───── Available records ─────

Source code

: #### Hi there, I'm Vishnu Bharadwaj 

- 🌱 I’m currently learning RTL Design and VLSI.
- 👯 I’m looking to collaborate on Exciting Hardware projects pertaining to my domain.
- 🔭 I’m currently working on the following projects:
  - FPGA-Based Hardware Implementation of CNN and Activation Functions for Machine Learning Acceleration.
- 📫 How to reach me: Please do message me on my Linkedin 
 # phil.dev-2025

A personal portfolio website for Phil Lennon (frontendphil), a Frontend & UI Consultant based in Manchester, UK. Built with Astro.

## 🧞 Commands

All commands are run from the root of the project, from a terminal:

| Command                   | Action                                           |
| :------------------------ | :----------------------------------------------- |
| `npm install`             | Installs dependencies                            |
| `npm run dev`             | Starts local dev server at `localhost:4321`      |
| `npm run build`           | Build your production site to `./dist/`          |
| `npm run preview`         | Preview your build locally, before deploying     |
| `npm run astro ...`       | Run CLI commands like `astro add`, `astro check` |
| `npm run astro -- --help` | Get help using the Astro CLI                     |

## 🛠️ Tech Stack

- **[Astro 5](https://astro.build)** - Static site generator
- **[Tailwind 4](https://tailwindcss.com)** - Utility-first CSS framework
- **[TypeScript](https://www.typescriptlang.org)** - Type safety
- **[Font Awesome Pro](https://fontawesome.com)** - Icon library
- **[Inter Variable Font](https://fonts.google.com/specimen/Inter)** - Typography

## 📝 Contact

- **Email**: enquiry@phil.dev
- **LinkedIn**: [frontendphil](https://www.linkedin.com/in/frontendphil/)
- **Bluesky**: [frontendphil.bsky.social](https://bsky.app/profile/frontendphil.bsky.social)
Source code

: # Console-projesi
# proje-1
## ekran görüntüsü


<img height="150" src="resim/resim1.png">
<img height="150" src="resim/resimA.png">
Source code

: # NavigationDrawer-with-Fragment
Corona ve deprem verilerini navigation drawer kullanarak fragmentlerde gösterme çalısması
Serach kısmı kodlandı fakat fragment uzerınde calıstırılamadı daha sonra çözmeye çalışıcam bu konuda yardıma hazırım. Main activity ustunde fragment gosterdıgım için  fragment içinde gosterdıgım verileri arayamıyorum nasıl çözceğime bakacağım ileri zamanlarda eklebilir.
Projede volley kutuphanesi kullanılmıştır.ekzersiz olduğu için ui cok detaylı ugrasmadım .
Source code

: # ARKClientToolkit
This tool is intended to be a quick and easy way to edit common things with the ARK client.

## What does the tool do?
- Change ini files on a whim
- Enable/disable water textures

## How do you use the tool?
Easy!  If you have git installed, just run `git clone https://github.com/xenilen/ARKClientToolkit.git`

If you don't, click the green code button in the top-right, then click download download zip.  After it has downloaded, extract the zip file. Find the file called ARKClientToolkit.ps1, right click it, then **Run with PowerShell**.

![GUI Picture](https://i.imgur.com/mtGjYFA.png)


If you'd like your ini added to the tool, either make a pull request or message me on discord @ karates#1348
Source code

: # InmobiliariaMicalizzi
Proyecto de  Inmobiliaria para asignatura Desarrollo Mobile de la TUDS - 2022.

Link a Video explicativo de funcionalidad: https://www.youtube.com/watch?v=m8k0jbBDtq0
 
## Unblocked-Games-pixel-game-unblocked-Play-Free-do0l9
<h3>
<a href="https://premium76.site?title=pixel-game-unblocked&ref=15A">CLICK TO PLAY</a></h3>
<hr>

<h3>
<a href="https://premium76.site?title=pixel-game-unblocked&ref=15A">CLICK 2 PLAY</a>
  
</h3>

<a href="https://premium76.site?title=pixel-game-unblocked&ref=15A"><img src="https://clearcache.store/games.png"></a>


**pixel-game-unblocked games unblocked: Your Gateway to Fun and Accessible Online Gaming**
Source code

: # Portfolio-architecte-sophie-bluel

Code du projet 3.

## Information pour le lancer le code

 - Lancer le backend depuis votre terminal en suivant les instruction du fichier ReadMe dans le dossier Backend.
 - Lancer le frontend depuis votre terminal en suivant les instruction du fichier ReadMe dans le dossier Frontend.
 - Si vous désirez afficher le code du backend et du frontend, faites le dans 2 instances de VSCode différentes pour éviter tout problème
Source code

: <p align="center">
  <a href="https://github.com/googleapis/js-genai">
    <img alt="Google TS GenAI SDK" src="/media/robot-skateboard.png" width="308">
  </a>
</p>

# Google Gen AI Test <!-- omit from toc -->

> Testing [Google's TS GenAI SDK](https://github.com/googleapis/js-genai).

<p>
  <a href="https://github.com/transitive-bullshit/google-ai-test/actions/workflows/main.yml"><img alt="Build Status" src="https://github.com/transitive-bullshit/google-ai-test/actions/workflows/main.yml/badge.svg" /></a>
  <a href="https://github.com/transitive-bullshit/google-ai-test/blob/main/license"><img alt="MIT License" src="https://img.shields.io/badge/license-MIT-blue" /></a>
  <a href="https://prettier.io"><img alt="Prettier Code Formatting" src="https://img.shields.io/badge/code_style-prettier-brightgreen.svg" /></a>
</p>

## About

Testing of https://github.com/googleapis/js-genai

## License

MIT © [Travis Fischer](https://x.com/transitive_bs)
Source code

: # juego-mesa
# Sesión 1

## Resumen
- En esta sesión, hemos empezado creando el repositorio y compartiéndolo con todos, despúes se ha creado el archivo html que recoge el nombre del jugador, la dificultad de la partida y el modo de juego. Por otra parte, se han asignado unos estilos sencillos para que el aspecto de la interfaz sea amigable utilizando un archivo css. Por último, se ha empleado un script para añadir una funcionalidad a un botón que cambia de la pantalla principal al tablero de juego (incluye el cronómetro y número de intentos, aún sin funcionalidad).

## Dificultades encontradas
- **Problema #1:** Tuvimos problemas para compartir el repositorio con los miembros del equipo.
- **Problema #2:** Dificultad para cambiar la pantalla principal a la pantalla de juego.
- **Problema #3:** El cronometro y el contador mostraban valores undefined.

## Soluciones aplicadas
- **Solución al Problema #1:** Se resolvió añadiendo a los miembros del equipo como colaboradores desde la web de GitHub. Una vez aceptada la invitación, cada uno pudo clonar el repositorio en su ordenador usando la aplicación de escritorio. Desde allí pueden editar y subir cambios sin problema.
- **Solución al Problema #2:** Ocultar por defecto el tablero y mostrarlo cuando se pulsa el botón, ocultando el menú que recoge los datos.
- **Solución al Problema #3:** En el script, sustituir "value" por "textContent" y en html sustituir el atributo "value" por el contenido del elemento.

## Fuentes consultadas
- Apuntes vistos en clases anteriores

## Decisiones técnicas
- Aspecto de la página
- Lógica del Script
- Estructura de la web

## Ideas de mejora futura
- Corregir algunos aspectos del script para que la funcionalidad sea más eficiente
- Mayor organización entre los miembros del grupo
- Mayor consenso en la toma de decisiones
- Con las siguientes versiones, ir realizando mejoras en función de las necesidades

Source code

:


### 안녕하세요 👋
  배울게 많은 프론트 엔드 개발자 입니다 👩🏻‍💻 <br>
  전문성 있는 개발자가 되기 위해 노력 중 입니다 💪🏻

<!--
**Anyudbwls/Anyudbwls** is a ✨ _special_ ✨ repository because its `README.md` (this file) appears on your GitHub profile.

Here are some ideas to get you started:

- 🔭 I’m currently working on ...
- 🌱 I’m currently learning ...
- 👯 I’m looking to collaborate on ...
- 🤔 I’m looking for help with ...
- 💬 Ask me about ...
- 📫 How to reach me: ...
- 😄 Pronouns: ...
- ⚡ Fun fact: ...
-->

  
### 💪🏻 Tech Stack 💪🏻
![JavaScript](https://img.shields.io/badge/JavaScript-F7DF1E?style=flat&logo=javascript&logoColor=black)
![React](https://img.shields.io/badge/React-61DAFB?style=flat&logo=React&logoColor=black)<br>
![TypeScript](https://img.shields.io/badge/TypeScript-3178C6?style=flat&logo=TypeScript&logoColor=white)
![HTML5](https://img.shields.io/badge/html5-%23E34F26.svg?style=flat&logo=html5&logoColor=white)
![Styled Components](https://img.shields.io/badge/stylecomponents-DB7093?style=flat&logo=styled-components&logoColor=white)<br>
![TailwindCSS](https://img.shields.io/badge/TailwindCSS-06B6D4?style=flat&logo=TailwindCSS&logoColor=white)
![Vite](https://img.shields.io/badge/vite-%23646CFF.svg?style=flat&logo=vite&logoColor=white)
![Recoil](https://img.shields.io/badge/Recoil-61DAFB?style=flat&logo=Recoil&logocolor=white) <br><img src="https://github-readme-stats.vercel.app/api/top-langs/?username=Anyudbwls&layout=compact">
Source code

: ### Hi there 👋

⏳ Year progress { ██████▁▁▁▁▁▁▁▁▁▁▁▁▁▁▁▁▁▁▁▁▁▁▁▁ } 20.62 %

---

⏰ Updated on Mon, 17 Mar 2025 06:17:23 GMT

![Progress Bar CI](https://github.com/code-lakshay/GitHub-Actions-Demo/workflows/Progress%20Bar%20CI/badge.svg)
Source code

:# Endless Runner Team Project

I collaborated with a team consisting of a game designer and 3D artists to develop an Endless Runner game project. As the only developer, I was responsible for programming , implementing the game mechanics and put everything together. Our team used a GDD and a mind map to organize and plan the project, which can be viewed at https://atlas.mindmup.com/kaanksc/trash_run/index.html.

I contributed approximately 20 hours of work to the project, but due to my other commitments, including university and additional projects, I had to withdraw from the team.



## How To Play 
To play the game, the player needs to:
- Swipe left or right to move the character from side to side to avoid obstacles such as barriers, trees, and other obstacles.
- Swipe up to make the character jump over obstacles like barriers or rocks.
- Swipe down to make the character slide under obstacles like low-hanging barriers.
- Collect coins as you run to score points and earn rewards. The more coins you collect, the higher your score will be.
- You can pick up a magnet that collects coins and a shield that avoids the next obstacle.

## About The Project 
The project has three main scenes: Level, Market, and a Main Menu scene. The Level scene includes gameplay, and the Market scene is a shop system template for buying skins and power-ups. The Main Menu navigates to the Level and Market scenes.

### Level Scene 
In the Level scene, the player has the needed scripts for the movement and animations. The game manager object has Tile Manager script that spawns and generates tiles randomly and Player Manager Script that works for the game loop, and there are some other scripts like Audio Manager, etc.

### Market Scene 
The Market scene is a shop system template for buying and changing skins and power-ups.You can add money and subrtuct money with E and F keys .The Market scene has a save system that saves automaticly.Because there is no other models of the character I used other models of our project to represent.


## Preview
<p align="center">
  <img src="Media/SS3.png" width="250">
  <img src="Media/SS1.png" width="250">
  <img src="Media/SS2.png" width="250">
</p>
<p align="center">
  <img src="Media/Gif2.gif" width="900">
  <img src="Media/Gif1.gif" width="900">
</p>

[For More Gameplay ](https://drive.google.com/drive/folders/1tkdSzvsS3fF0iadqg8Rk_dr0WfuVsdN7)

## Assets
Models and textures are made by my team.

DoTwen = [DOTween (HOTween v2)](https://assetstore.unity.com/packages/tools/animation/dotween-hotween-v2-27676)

─────

Please return all lines above in which the string "like" is found.

| Task output |
| `npm run astro ...`       | Run CLI commands like `astro add`, `astro check` |
If you'd like your ini added to the tool, either make a pull request or message me on discord @ karates#1348
- Swipe up to make the character jump over obstacles like barriers or rocks.
- Swipe down to make the character slide under obstacles like low-hanging barriers.
In the Level scene, the player has the needed scripts for the movement and animations. The game manager object has Tile Manager script that spawns and generates tiles randomly and Player Manager Script that works for the game loop, and there are some other scripts like Audio Manager, etc.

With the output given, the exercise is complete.